WHAT NEEDS TO BE DONE →
Below are some records; quote exactly the lines from the one that contains "and management of" through the one that contains "proposed by HAPPN.", inclusive, and no others.

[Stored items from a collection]

───

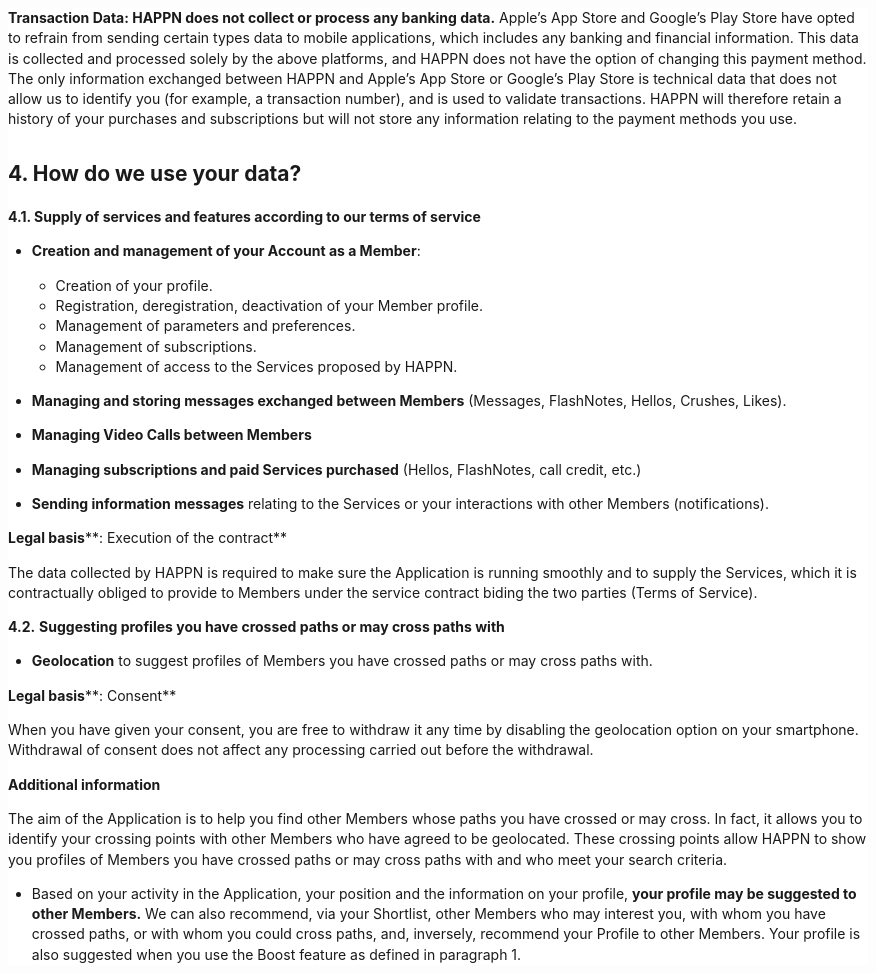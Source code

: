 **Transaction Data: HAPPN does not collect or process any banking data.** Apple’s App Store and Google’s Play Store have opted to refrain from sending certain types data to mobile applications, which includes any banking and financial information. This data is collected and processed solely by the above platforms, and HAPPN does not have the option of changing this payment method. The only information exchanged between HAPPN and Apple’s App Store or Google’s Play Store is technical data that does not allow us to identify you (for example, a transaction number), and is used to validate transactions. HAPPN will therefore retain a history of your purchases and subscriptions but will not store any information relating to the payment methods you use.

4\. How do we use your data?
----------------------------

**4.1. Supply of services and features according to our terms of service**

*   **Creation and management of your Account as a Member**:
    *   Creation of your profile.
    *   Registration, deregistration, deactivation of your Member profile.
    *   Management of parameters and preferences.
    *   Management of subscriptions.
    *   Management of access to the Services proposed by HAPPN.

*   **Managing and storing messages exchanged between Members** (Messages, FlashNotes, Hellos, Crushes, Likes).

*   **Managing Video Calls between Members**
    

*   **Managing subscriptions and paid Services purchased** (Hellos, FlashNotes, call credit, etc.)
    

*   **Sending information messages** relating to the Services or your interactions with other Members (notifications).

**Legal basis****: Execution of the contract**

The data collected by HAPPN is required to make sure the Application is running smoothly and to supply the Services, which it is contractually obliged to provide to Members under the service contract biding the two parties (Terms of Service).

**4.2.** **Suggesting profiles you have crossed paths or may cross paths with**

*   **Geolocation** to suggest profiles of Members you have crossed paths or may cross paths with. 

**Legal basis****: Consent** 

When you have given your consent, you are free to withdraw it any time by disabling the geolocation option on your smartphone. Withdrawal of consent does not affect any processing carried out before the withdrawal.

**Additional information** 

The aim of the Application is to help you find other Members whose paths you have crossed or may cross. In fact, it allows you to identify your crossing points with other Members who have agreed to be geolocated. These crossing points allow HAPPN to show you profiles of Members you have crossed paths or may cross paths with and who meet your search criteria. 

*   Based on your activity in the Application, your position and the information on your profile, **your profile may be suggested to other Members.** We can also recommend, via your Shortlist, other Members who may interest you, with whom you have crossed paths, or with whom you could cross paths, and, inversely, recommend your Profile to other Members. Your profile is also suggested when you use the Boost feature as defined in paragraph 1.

───

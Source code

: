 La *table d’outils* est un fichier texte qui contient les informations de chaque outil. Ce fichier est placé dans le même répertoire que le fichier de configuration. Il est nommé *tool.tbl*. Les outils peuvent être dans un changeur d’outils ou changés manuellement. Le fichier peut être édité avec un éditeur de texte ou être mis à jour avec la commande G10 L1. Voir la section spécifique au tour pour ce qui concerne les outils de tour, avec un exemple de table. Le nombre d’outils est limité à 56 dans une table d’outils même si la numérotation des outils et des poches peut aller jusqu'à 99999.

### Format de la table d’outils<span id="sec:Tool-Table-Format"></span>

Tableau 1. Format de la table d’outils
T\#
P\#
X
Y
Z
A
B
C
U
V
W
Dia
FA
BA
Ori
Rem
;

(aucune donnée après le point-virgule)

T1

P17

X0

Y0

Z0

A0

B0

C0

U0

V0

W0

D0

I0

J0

───

SOLUTION TO THE PROBLEM →
*   **Creation and management of your Account as a Member**:
    *   Creation of your profile.
    *   Registration, deregistration, deactivation of your Member profile.
    *   Management of parameters and preferences.
    *   Management of subscriptions.
    *   Management of access to the Services proposed by HAPPN.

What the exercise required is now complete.